Action : Une doublure argentée

Pour les investisseurs à long terme, il est temps de prendre progressivement plus de risques.

Alors que la saison des résultats bat son plein, une lueur d’espoir pour les investisseurs est en train d’émerger. Les valorisations boursières ont fortement chuté. Le risque de récession est proche de 50%, ce qui verra l’inflation culminer dans les prochains mois. En réaction, les taux d’intérêt ont baissé, proches de 2,50 % aux États-Unis et de 0,30 % en Suisse.

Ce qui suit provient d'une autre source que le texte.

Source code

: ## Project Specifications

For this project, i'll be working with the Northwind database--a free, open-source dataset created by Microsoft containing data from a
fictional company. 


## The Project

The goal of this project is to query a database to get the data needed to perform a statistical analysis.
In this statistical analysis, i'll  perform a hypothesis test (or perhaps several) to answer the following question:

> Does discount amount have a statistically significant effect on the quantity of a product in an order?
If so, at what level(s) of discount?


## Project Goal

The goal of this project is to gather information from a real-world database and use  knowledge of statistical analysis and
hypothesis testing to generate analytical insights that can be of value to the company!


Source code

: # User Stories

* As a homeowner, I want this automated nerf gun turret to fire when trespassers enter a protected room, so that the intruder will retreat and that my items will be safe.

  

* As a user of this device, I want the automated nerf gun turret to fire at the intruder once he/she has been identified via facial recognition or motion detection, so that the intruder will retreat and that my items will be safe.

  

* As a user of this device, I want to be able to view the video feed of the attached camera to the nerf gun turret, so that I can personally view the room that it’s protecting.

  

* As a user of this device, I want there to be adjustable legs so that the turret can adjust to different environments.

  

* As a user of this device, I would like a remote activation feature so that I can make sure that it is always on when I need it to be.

En conséquence, les actions sont devenues plus attrayantes par rapport aux obligations. Pour les investisseurs à long terme, il est temps de prendre progressivement plus de risques en bourse.

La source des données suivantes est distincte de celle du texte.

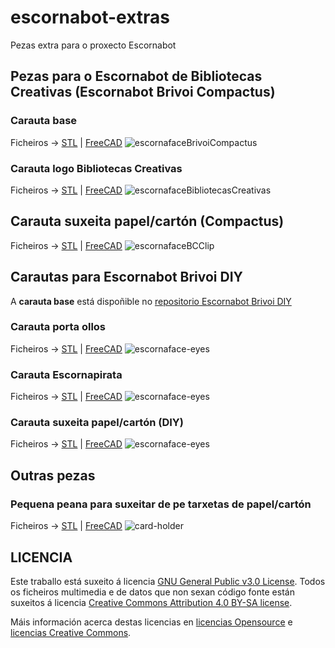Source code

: # escornabot-extras
Pezas extra para o proxecto Escornabot

## Pezas para o Escornabot de Bibliotecas Creativas (Escornabot Brivoi Compactus)

  ### Carauta base
  Ficheiros &rarr; [STL](BibliotecasCreativas/escornafaceBrivoiCompactus.stl) | 
  [FreeCAD](BibliotecasCreativas/escornafaceBrivoiCompactus.FCStd)
  ![escornafaceBrivoiCompactus](BibliotecasCreativas/escornafaceBrivoiCompactus.png)

  ### Carauta logo Bibliotecas Creativas
  Ficheiros &rarr; [STL](BibliotecasCreativas/escornafaceBibliotecasCreativas.stl) | 
  [FreeCAD](BibliotecasCreativas/escornafaceBibliotecasCreativas.FCStd)
  ![escornafaceBibliotecasCreativas](BibliotecasCreativas/escornafaceBibliotecasCreativas.png)

  ## Carauta suxeita papel/cartón (Compactus)
  Ficheiros &rarr; [STL](BibliotecasCreativas/escornafaceBCClip.stl) | 
  [FreeCAD](BibliotecasCreativas/escornafaceBCClip.FCStd)
  ![escornafaceBCClip](BibliotecasCreativas/escornafaceBCClip.png)


## Carautas para Escornabot Brivoi DIY
  A **carauta base** está dispoñible no [repositorio Escornabot Brivoi DIY](https://github.com/mgesteiro/escornabot-Brivoi-DIY/tree/master/3D#escornaface)

  ### Carauta porta ollos
  Ficheiros &rarr; [STL](carautas/escornaface-eyes.stl) | 
  [FreeCAD](carautas/escornaface-eyes.FCStd)
  ![escornaface-eyes](carautas/escornaface-eyes.png)

  ### Carauta Escornapirata
  Ficheiros &rarr; [STL](carautas/escornaface-pirate.stl) | 
  [FreeCAD](carautas/escornaface-pirate.FCStd)
  ![escornaface-eyes](carautas/escornaface-pirate.png)

  ### Carauta suxeita papel/cartón (DIY)
  Ficheiros &rarr; [STL](carautas/escornaface-clips.stl) | 
  [FreeCAD](carautas/escornaface-clips.FCStd)
  ![escornaface-eyes](carautas/escornaface-clips.png)

## Outras pezas

  ### Pequena peana para suxeitar de pe tarxetas de papel/cartón
  Ficheiros &rarr; [STL](outros/card-holder.stl) | 
  [FreeCAD](outros/card-holder.FCStd)
  ![card-holder](outros/card-holder.png)


## LICENCIA

Este traballo está suxeito á licencia [GNU General Public v3.0 License](LICENSE-GPLV30).
Todos os ficheiros multimedia e de datos que non sexan código fonte están suxeitos á licencia [Creative Commons Attribution 4.0 BY-SA license](LICENSE-CCBYSA40).

Máis información acerca destas licencias en [licencias Opensource](https://opensource.org/licenses/) e [licencias Creative Commons](https://creativecommons.org/licenses/).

1) L’inflation va bientôt culminer

L’inflation en Europe et aux États-Unis a évolué autour de 9 %, le niveau le plus élevé jamais enregistré depuis les années 1980. Nous prévoyons une forte baisse en 2023 pour deux raisons. Premièrement, l’effet de base de l’évolution des prix de l’énergie réduira la croissance des prix. Deuxièmement, les anticipations d’inflation ont diminué pendant 2 mois consécutifs. Ceux qui ont 5 ans et plus sont désormais 2 % en Europe et 2,5 % aux États-Unis. Cependant, ceux-ci ont des implications sur les revendications salariales des travailleurs ainsi que sur la fixation des prix de l’entreprise. Si les signes de ralentissement de l’inflation se confirmaient, cela signalerait que la banque centrale n’augmentera pas ses taux directeurs au-delà des attentes des analystes. Mercredi, le président de la Réserve fédérale, Jerome Powell, a donné les premiers signes de petites hausses de taux à venir. Actuellement, le marché recherche un niveau stable de taux directeur de la Fed autour de 3,5 % et un taux de dépôt de la BCE autour de 1,25 % d’ici le milieu de l’année prochaine.

2) Le ralentissement va se poursuivre

Actuellement, de nombreux indicateurs pointent vers un risque de récession. Le PIB américain a diminué de 0,9 % sur une base annualisée au deuxième trimestre, après une baisse de -1,6 % au premier trimestre. Une récession est généralement définie comme deux trimestres consécutifs de croissance négative. Selon le président américain Joe Biden, “cela ne ressemble pas à une récession” (les élections de mi-mandat auront lieu le 8 novembre). Pour la secrétaire au Trésor Janet Yellen, la solidité du marché du travail ne justifie pas d’envisager une récession. Pour les investisseurs, les données soutiennent une inversion de la courbe des taux (10-2 ans) et pourraient obliger les banquiers centraux à ralentir le rythme de resserrement de la politique monétaire, ce qui est positif pour les actifs à risque. En outre, l’indice ISM de l’activité industrielle aux États-Unis, l’indice de confiance des consommateurs aux États-Unis et l’indice IFO du climat des affaires en Allemagne ont continué de baisser. Pour l’instant, les analystes s’attendent à une récession “technique”, mais pas à une forte baisse des bénéfices des entreprises et à une forte hausse du chômage.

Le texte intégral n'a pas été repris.